How many lines in these records hold the string "triplet"? State only that number.

## Recorded data
──────────

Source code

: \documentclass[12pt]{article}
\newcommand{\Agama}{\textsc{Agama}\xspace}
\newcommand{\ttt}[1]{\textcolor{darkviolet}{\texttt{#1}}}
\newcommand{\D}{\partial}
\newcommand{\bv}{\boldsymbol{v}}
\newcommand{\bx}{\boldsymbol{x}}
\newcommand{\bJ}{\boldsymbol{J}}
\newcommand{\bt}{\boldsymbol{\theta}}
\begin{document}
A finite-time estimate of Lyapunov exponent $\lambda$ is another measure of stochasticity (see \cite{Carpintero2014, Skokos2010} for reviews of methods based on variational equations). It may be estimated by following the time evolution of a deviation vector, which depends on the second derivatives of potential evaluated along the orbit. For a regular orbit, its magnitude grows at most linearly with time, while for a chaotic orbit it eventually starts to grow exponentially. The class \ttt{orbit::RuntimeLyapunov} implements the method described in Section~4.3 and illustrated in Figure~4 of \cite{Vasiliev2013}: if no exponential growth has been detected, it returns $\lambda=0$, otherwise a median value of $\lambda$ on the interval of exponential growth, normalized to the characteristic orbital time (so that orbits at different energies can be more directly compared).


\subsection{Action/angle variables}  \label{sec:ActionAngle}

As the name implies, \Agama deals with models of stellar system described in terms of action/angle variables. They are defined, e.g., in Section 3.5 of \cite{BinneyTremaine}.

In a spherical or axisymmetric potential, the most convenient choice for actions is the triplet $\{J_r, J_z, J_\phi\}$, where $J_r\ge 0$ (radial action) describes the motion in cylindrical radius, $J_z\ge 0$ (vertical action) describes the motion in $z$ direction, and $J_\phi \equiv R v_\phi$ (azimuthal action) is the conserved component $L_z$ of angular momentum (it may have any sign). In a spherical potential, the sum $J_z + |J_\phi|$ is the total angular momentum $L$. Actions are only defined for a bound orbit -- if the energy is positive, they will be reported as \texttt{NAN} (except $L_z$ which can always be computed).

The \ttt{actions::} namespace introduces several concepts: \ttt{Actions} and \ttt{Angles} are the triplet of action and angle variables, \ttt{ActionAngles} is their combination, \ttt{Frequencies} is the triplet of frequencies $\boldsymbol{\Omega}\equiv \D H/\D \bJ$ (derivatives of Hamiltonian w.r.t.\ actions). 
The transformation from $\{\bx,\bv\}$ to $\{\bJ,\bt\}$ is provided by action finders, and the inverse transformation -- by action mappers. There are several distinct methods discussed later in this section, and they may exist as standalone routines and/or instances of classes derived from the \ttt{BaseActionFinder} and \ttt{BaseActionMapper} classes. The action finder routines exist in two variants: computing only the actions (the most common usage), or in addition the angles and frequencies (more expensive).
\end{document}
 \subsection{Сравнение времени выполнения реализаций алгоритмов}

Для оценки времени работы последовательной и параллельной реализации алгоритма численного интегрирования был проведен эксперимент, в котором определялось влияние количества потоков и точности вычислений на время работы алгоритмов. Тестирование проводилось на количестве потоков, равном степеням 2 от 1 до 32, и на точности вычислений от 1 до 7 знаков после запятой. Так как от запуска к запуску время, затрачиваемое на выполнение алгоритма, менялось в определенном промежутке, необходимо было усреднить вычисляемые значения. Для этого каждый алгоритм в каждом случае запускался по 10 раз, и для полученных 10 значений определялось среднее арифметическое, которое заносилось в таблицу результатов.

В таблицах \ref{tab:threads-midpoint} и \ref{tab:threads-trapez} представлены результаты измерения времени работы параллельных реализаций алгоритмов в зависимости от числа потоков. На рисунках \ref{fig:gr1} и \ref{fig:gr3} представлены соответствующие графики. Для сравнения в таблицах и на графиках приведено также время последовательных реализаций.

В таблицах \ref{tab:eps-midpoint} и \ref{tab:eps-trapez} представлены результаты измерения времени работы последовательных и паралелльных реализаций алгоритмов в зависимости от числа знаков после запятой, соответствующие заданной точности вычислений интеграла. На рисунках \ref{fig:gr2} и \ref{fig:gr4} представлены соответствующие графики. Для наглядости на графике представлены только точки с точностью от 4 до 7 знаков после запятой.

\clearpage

──────────

## Answer space
2